Description of the task — Output the listing exactly, without its pictures.

Information provided —
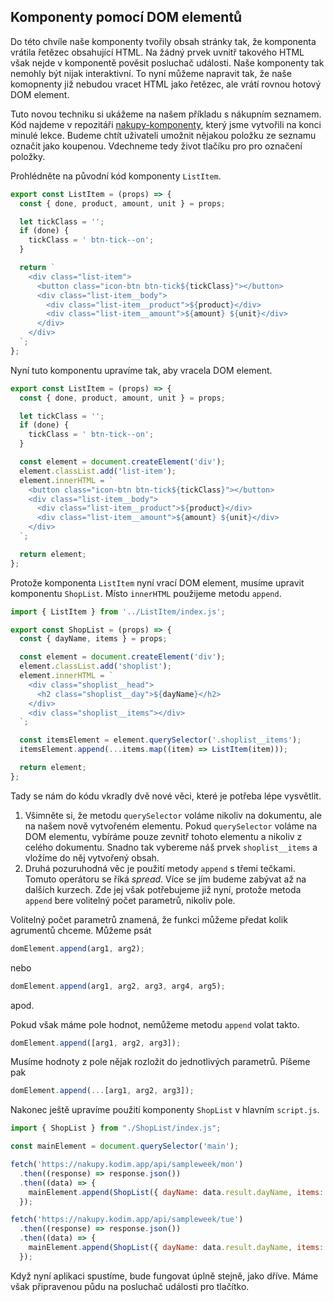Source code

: ## Komponenty pomocí DOM elementů

Do této chvíle naše komponenty tvořily obsah stránky tak, že komponenta vrátila řetězec obsahující HTML. Na žádný prvek uvnitř takového HTML však nejde v komponentě pověsit posluchač události. Naše komponenty tak nemohly být nijak interaktivní. To nyní můžeme napravit tak, že naše komopnenty již nebudou vracet HTML jako řetězec, ale vrátí rovnou hotový DOM element.

Tuto novou techniku si ukážeme na našem příkladu s nákupním seznamem. Kód najdeme v repozitáři [nakupy-komponenty](https://github.com/Czechitas-podklady-WEB/nakupy-komponenty), který jsme vytvořili na konci minulé lekce. Budeme chtít uživateli umožnit nějakou položku ze seznamu označit jako koupenou. Vdechneme tedy život tlačíku pro pro označení položky.

Prohlédněte na původní kód komponenty `ListItem`.

```js
export const ListItem = (props) => {
  const { done, product, amount, unit } = props;

  let tickClass = '';
  if (done) {
    tickClass = ' btn-tick--on';
  }

  return `
    <div class="list-item">
      <button class="icon-btn btn-tick${tickClass}"></button>
      <div class="list-item__body">
        <div class="list-item__product">${product}</div>
        <div class="list-item__amount">${amount} ${unit}</div>
      </div>
    </div>
  `;
};
```

Nyní tuto komponentu upravíme tak, aby vracela DOM element.

```js
export const ListItem = (props) => {
  const { done, product, amount, unit } = props;

  let tickClass = '';
  if (done) {
    tickClass = ' btn-tick--on';
  }

  const element = document.createElement('div');
  element.classList.add('list-item');
  element.innerHTML = `
    <button class="icon-btn btn-tick${tickClass}"></button>
    <div class="list-item__body">
      <div class="list-item__product">${product}</div>
      <div class="list-item__amount">${amount} ${unit}</div>
    </div>
  `;

  return element;
};
```

Protože komponenta `ListItem` nyní vrací DOM element, musíme upravit komponentu `ShopList`. Místo `innerHTML` použijeme metodu `append`.

```js
import { ListItem } from '../ListItem/index.js';

export const ShopList = (props) => {
  const { dayName, items } = props;

  const element = document.createElement('div');
  element.classList.add('shoplist');
  element.innerHTML = `
    <div class="shoplist__head">
      <h2 class="shoplist__day">${dayName}</h2>
    </div>
    <div class="shoplist__items"></div>
  `;

  const itemsElement = element.querySelector('.shoplist__items');
  itemsElement.append(...items.map((item) => ListItem(item)));

  return element;
};
```

Tady se nám do kódu vkradly dvě nové věci, které je potřeba lépe vysvětlit.

1. Všimněte si, že metodu `querySelector` voláme nikoliv na dokumentu, ale na našem nově vytvořeném elementu. Pokud `querySelector` voláme na DOM elementu, vybíráme pouze zevnitř tohoto elementu a nikoliv z celého dokumentu. Snadno tak vybereme náš prvek `shoplist__items` a vložíme do něj vytvořený obsah.
1. Druhá pozuruhodná věc je použití metody `append` s třemi tečkami. Tomuto operátoru se říká _spread_. Více se jím budeme zabývat až na dalších kurzech. Zde jej však potřebujeme již nyní, protože metoda `append` bere volitelný počet parametrů, nikoliv pole.

Volitelný počet parametrů znamená, že funkci můžeme předat kolik agrumentů chceme. Můžeme psát

```js
domElement.append(arg1, arg2);
```

nebo

```js
domElement.append(arg1, arg2, arg3, arg4, arg5);
```

apod.

Pokud však máme pole hodnot, nemůžeme metodu `append` volat takto.

```js
domElement.append([arg1, arg2, arg3]);
```

Musíme hodnoty z pole nějak rozložit do jednotlivých parametrů. Píšeme pak

```js
domElement.append(...[arg1, arg2, arg3]);
```

Nakonec ještě upravíme použití komponenty `ShopList` v hlavním `script.js`.

```js
import { ShopList } from "./ShopList/index.js";

const mainElement = document.querySelector('main');

fetch('https://nakupy.kodim.app/api/sampleweek/mon')
  .then((response) => response.json())
  .then((data) => {
    mainElement.append(ShopList({ dayName: data.result.dayName, items: data.result }));
  });

fetch('https://nakupy.kodim.app/api/sampleweek/tue')
  .then((response) => response.json())
  .then((data) => {
    mainElement.append(ShopList({ dayName: data.result.dayName, items: data.result }));
  });
```

Když nyní aplikaci spustíme, bude fungovat úplně stejně, jako dříve. Máme však připravenou půdu na posluchač události pro tlačítko.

Response to this task —
Source code

: ## Komponenty pomocí DOM elementů

Do této chvíle naše komponenty tvořily obsah stránky tak, že komponenta vrátila řetězec obsahující HTML. Na žádný prvek uvnitř takového HTML však nejde v komponentě pověsit posluchač události. Naše komponenty tak nemohly být nijak interaktivní. To nyní můžeme napravit tak, že naše komopnenty již nebudou vracet HTML jako řetězec, ale vrátí rovnou hotový DOM element.

Tuto novou techniku si ukážeme na našem příkladu s nákupním seznamem. Kód najdeme v repozitáři [nakupy-komponenty](https://github.com/Czechitas-podklady-WEB/nakupy-komponenty), který jsme vytvořili na konci minulé lekce. Budeme chtít uživateli umožnit nějakou položku ze seznamu označit jako koupenou. Vdechneme tedy život tlačíku pro pro označení položky.

Prohlédněte na původní kód komponenty `ListItem`.

```js
export const ListItem = (props) => {
  const { done, product, amount, unit } = props;

  let tickClass = '';
  if (done) {
    tickClass = ' btn-tick--on';
  }

  return `
    <div class="list-item">
      <button class="icon-btn btn-tick${tickClass}"></button>
      <div class="list-item__body">
        <div class="list-item__product">${product}</div>
        <div class="list-item__amount">${amount} ${unit}</div>
      </div>
    </div>
  `;
};
```

Nyní tuto komponentu upravíme tak, aby vracela DOM element.

```js
export const ListItem = (props) => {
  const { done, product, amount, unit } = props;

  let tickClass = '';
  if (done) {
    tickClass = ' btn-tick--on';
  }

  const element = document.createElement('div');
  element.classList.add('list-item');
  element.innerHTML = `
    <button class="icon-btn btn-tick${tickClass}"></button>
    <div class="list-item__body">
      <div class="list-item__product">${product}</div>
      <div class="list-item__amount">${amount} ${unit}</div>
    </div>
  `;

  return element;
};
```

Protože komponenta `ListItem` nyní vrací DOM element, musíme upravit komponentu `ShopList`. Místo `innerHTML` použijeme metodu `append`.

```js
import { ListItem } from '../ListItem/index.js';

export const ShopList = (props) => {
  const { dayName, items } = props;

  const element = document.createElement('div');
  element.classList.add('shoplist');
  element.innerHTML = `
    <div class="shoplist__head">
      <h2 class="shoplist__day">${dayName}</h2>
    </div>
    <div class="shoplist__items"></div>
  `;

  const itemsElement = element.querySelector('.shoplist__items');
  itemsElement.append(...items.map((item) => ListItem(item)));

  return element;
};
```

Tady se nám do kódu vkradly dvě nové věci, které je potřeba lépe vysvětlit.

1. Všimněte si, že metodu `querySelector` voláme nikoliv na dokumentu, ale na našem nově vytvořeném elementu. Pokud `querySelector` voláme na DOM elementu, vybíráme pouze zevnitř tohoto elementu a nikoliv z celého dokumentu. Snadno tak vybereme náš prvek `shoplist__items` a vložíme do něj vytvořený obsah.
1. Druhá pozuruhodná věc je použití metody `append` s třemi tečkami. Tomuto operátoru se říká _spread_. Více se jím budeme zabývat až na dalších kurzech. Zde jej však potřebujeme již nyní, protože metoda `append` bere volitelný počet parametrů, nikoliv pole.

Volitelný počet parametrů znamená, že funkci můžeme předat kolik agrumentů chceme. Můžeme psát

```js
domElement.append(arg1, arg2);
```

nebo

```js
domElement.append(arg1, arg2, arg3, arg4, arg5);
```

apod.

Pokud však máme pole hodnot, nemůžeme metodu `append` volat takto.

```js
domElement.append([arg1, arg2, arg3]);
```

Musíme hodnoty z pole nějak rozložit do jednotlivých parametrů. Píšeme pak

```js
domElement.append(...[arg1, arg2, arg3]);
```

Nakonec ještě upravíme použití komponenty `ShopList` v hlavním `script.js`.

```js
import { ShopList } from "./ShopList/index.js";

const mainElement = document.querySelector('main');

fetch('https://nakupy.kodim.app/api/sampleweek/mon')
  .then((response) => response.json())
  .then((data) => {
    mainElement.append(ShopList({ dayName: data.result.dayName, items: data.result }));
  });

fetch('https://nakupy.kodim.app/api/sampleweek/tue')
  .then((response) => response.json())
  .then((data) => {
    mainElement.append(ShopList({ dayName: data.result.dayName, items: data.result }));
  });
```

Když nyní aplikaci spustíme, bude fungovat úplně stejně, jako dříve. Máme však připravenou půdu na posluchač události pro tlačítko.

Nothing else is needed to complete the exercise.